-- Requirement --
The entries follow. Copy every line in which "copies" appears.

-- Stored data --
+++

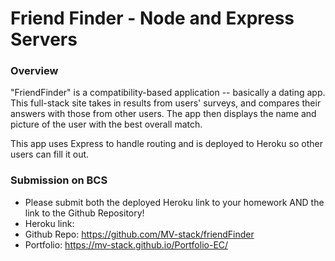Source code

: # Friend Finder - Node and Express Servers

### Overview

"FriendFinder" is a compatibility-based application -- basically a dating app. This full-stack site takes in results from users' surveys, and compares their answers with those from other users. The app then displays the name and picture of the user with the best overall match. 

This app uses Express to handle routing and is deployed to Heroku so other users can fill it out.

### Submission on BCS

* Please submit both the deployed Heroku link to your homework AND the link to the Github Repository!
* Heroku link:
* Github Repo: https://github.com/MV-stack/friendFinder
* Portfolio: https://mv-stack.github.io/Portfolio-EC/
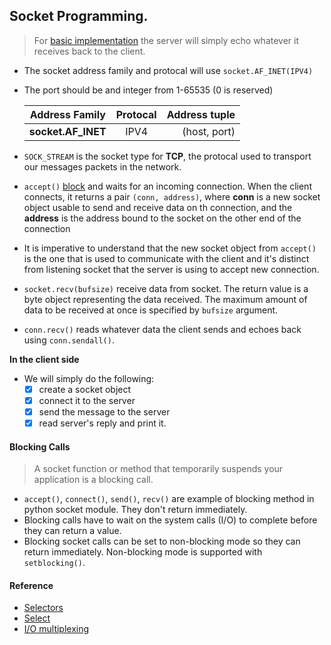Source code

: ## Socket Programming.

> For [basic implementation](https://github.com/blac-siren/Build_X/tree/master/sockets/basic) the server will simply echo whatever it receives back to the client.
- The socket address family and protocal will use `socket.AF_INET(IPV4)`
- The port should be and integer from 1-65535 (0 is reserved)

    | Address Family  | Protocal      | Address tuple   |
    | ----------------|:-------------:| ---------------:|
    | __socket.AF_INET__| IPV4        | (host, port)    |
- `SOCK_STREAM` is the socket type for __TCP__, the protocal used to transport our messages packets in the network.
- `accept()` [block](#blocking-calls) and waits for an incoming connection. When the client connects, it returns a pair `(conn, address)`, where __conn__ is a new socket object usable to send and receive data on th connection, and the __address__ is the address bound to the socket on the other end of the connection
- It is imperative to understand that the new socket object from `accept()` is the one that is used to communicate with the client and it's distinct from listening socket that the server is using to accept new connection.
- `socket.recv(bufsize)` receive data from socket. The return value is a byte object representing the data received. The maximum amount of data to be received at once is specified by `bufsize` argument.
- `conn.recv()` reads whatever data the client sends and echoes back using `conn.sendall()`.

__In the client side__
- We will simply do the following:
    - [x] create a socket object
    - [x] connect it to the server
    - [x] send the message to the server
    - [x] read server's reply and print it.

#### Blocking Calls
> A socket function or method that temporarily suspends your application is a blocking call.
- `accept()`, `connect()`, `send()`, `recv()` are example of blocking method in python socket module. They don't return immediately.
- Blocking calls have to wait on the system calls (I/O) to complete before they can return a value.
- Blocking socket calls can be set to non-blocking mode so they can return immediately. Non-blocking mode is supported with `setblocking()`.

#### Reference
- [Selectors](https://docs.python.org/3/library/selectors.html)
- [Select](https://docs.python.org/3/library/select.html#module-select)
- [I/O multiplexing](https://xuri.me/2017/08/06/io-multiplexing-in-linux.html)
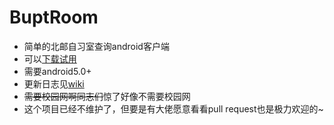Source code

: # BuptRoom

- 简单的北邮自习室查询android客户端
- 可以[下载试用](https://fir.im/buptroom)
- 需要android5.0+
- 更新日志见[wiki](https://github.com/thinkwee/BuptRoom/wiki/INTRODUCTION)
- ~~需要校园网啊同志们~~惊了好像不需要校园网
- 这个项目已经不维护了，但要是有大佬愿意看看pull request也是极力欢迎的~
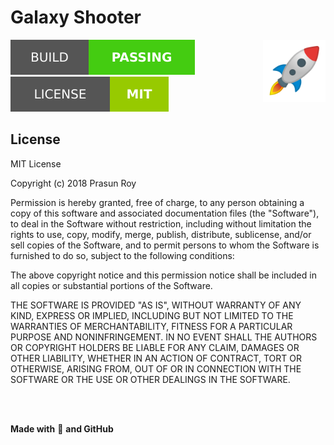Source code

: # Galaxy Shooter
<img align='right' height='100' src='https://github.com/prasunroy/galaxy-shooter/blob/master/assets/logo.png' />

![badge](https://github.com/prasunroy/galaxy-shooter/blob/master/assets/badge_1.svg)
![badge](https://github.com/prasunroy/galaxy-shooter/blob/master/assets/badge_2.svg)

## License
MIT License

Copyright (c) 2018 Prasun Roy

Permission is hereby granted, free of charge, to any person obtaining a copy of this software and associated documentation files (the "Software"), to deal in the Software without restriction, including without limitation the rights to use, copy, modify, merge, publish, distribute, sublicense, and/or sell copies of the Software, and to permit persons to whom the Software is furnished to do so, subject to the following conditions:

The above copyright notice and this permission notice shall be included in all copies or substantial portions of the Software.

THE SOFTWARE IS PROVIDED "AS IS", WITHOUT WARRANTY OF ANY KIND, EXPRESS OR IMPLIED, INCLUDING BUT NOT LIMITED TO THE WARRANTIES OF MERCHANTABILITY, FITNESS FOR A PARTICULAR PURPOSE AND NONINFRINGEMENT. IN NO EVENT SHALL THE AUTHORS OR COPYRIGHT HOLDERS BE LIABLE FOR ANY CLAIM, DAMAGES OR OTHER LIABILITY, WHETHER IN AN ACTION OF CONTRACT, TORT OR OTHERWISE, ARISING FROM, OUT OF OR IN CONNECTION WITH THE SOFTWARE OR THE USE OR OTHER DEALINGS IN THE SOFTWARE.

<br />
<br />

**Made with** :rocket: **and GitHub**

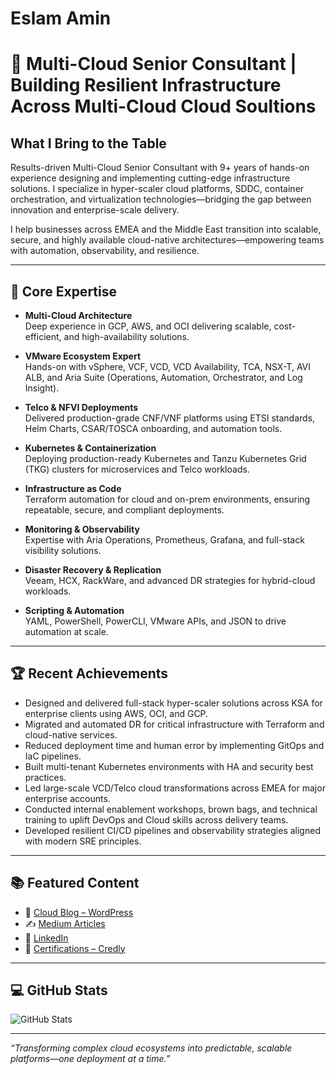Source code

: # Eslam Amin
# 🚀 Multi-Cloud Senior Consultant | Building Resilient Infrastructure Across Multi-Cloud Cloud Soultions

## What I Bring to the Table

Results-driven Multi-Cloud Senior Consultant with 9+ years of hands-on experience designing and implementing cutting-edge infrastructure solutions. I specialize in hyper-scaler cloud platforms, SDDC, container orchestration, and virtualization technologies—bridging the gap between innovation and enterprise-scale delivery.

I help businesses across EMEA and the Middle East transition into scalable, secure, and highly available cloud-native architectures—empowering teams with automation, observability, and resilience.

---

## 🔧 Core Expertise

- **Multi-Cloud Architecture**  
  Deep experience in GCP, AWS, and OCI delivering scalable, cost-efficient, and high-availability solutions.

- **VMware Ecosystem Expert**  
  Hands-on with vSphere, VCF, VCD, VCD Availability, TCA, NSX-T, AVI ALB, and Aria Suite (Operations, Automation, Orchestrator, and Log Insight).

- **Telco & NFVI Deployments**  
  Delivered production-grade CNF/VNF platforms using ETSI standards, Helm Charts, CSAR/TOSCA onboarding, and automation tools.

- **Kubernetes & Containerization**  
  Deploying production-ready Kubernetes and Tanzu Kubernetes Grid (TKG) clusters for microservices and Telco workloads.

- **Infrastructure as Code**  
  Terraform automation for cloud and on-prem environments, ensuring repeatable, secure, and compliant deployments.

- **Monitoring & Observability**  
  Expertise with Aria Operations, Prometheus, Grafana, and full-stack visibility solutions.

- **Disaster Recovery & Replication**  
  Veeam, HCX, RackWare, and advanced DR strategies for hybrid-cloud workloads.

- **Scripting & Automation**  
  YAML, PowerShell, PowerCLI, VMware APIs, and JSON to drive automation at scale.

---

## 🏆 Recent Achievements

- Designed and delivered full-stack hyper-scaler solutions across KSA for enterprise clients using AWS, OCI, and GCP.
- Migrated and automated DR for critical infrastructure with Terraform and cloud-native services.
- Reduced deployment time and human error by implementing GitOps and IaC pipelines.
- Built multi-tenant Kubernetes environments with HA and security best practices.
- Led large-scale VCD/Telco cloud transformations across EMEA for major enterprise accounts.
- Conducted internal enablement workshops, brown bags, and technical training to uplift DevOps and Cloud skills across delivery teams.
- Developed resilient CI/CD pipelines and observability strategies aligned with modern SRE principles.

---

## 📚 Featured Content

- 📘 [Cloud Blog – WordPress](https://cloudswifttech.wordpress.com)  
- ✍️ [Medium Articles](https://medium.com/@EslamAmin93)  
- 💼 [LinkedIn](https://linkedin.com/in/eslam-amin-7a0079bb/)  
- 🧾 [Certifications – Credly](https://www.credly.com/users/eslam-amin.6f847d18/badges)

---

## 💻 GitHub Stats

![GitHub Stats]([https://github-readme-stats.vercel.app/api?username=0100085&show_icons=true&theme=github_dark](https://github.com/EslamAmin))

---

_“Transforming complex cloud ecosystems into predictable, scalable platforms—one deployment at a time.”_

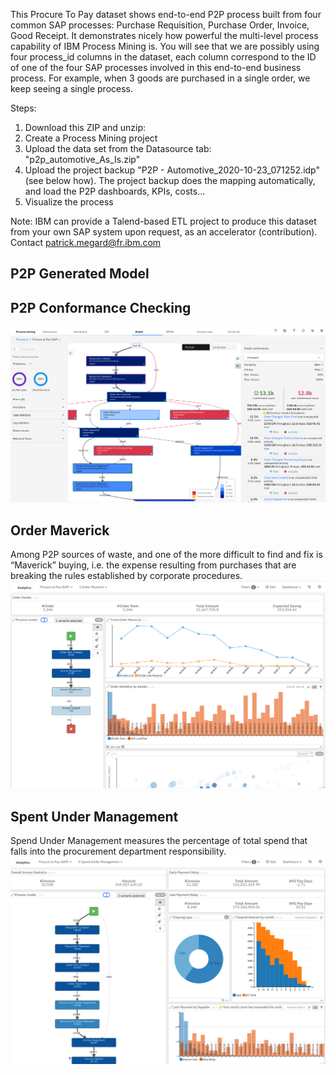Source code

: This Procure To Pay dataset shows end-to-end P2P process built from four common SAP processes: Purchase Requisition, Purchase Order, Invoice, Good Receipt.
It demonstrates nicely how powerful the multi-level process capability of IBM Process Mining is. You will see that we are possibly using four process_id columns in the dataset, each column correspond to the ID of one of the four SAP processes involved in this end-to-end business process.
For example, when 3 goods are purchased in a single order, we keep seeing a single process.

Steps:
1. Download this ZIP and unzip:
1. Create a Process Mining project
1. Upload the data set from the Datasource tab: "p2p_automotive_As_Is.zip"
1. Upload the project backup "P2P - Automotive_2020-10-23_071252.idp" (see below how). The project backup does the mapping automatically, and load the P2P dashboards, KPIs, costs...
1. Visualize the process


Note: IBM can provide a Talend-based ETL project to produce this dataset from your own SAP system upon request, as an accelerator (contribution). Contact patrick.megard@fr.ibm.com

## P2P Generated Model


## P2P Conformance Checking
![](./Images/P2PConformanceChecking.png?sanitize=true)

## Order Maverick
Among P2P sources of waste, and one of the more difficult to find and fix is “Maverick” buying, i.e. the expense resulting from purchases that are breaking the rules established by corporate procedures.
![](./Images/OrderMaverick.png?sanitize=true)

## Spent Under Management
Spend Under Management measures the percentage of total spend that falls into the procurement department responsibility.
![](./Images/SpentUnderManagement.png?sanitize=true)
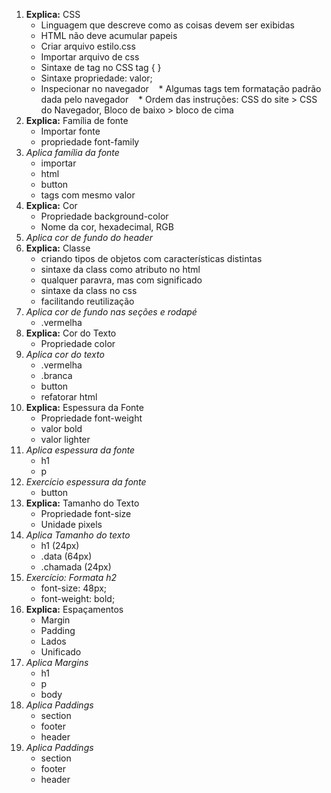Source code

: 1. **Explica:** CSS 
    * Linguagem que descreve como as coisas devem ser exibidas
    * HTML não deve acumular papeis
    * Criar arquivo estilo.css
    * Importar arquivo de css <link rel="stylesheet" href="estilo.css">
    * Sintaxe de tag no CSS tag { }
    * Sintaxe propriedade: valor;
    * Inspecionar no navegador
    * Algumas tags tem formatação padrão dada pelo navegador
    * Ordem das instruções: CSS do site > CSS do Navegador, Bloco de baixo > bloco de cima
1. **Explica:** Família de fonte
    * Importar fonte
    * propriedade font-family
1. *Aplica família da fonte*
    * importar
    * html
    * button
    * tags com mesmo valor
1. **Explica:** Cor
    * Propriedade background-color
    * Nome da cor, hexadecimal, RGB
1. *Aplica cor de fundo do header*
1. **Explica:** Classe
    * criando tipos de objetos com características distintas
    * sintaxe da class como atributo no html
    * qualquer paravra, mas com significado
    * sintaxe da class no css
    * facilitando reutilização
1. *Aplica cor de fundo nas seções e rodapé*
    * .vermelha
1. **Explica:** Cor do Texto
    * Propriedade color
1. *Aplica cor do texto*
    * .vermelha
    * .branca
    * button
    * refatorar html
1. **Explica:** Espessura da Fonte
    * Propriedade font-weight
    * valor bold
    * valor lighter
1. *Aplica espessura da fonte*
    * h1
    * p
1. *Exercício espessura da fonte*
    * button
1. **Explica:** Tamanho do Texto
    * Propriedade font-size
    * Unidade pixels
1. *Aplica Tamanho do texto*
    * h1 (24px)
    * .data (64px)
    * .chamada (24px)
1. *Exercício: Formata h2*
    * font-size: 48px;
    * font-weight: bold;
1. **Explica:** Espaçamentos
    * Margin
    * Padding
    * Lados
    * Unificado
1. *Aplica Margins*
    * h1
    * p
    * body
1. *Aplica Paddings*
    * section
    * footer
    * header
1. *Aplica Paddings*
    * section
    * footer
    * header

+++

-- Exercise solution --
Permission is hereby granted, free of charge, to any person obtaining a copy of this software and associated documentation files (the "Software"), to deal in the Software without restriction, including without limitation the rights to use, copy, modify, merge, publish, distribute, sublicense, and/or sell copies of the Software, and to permit persons to whom the Software is furnished to do so, subject to the following conditions:
The above copyright notice and this permission notice shall be included in all copies or substantial portions of the Software.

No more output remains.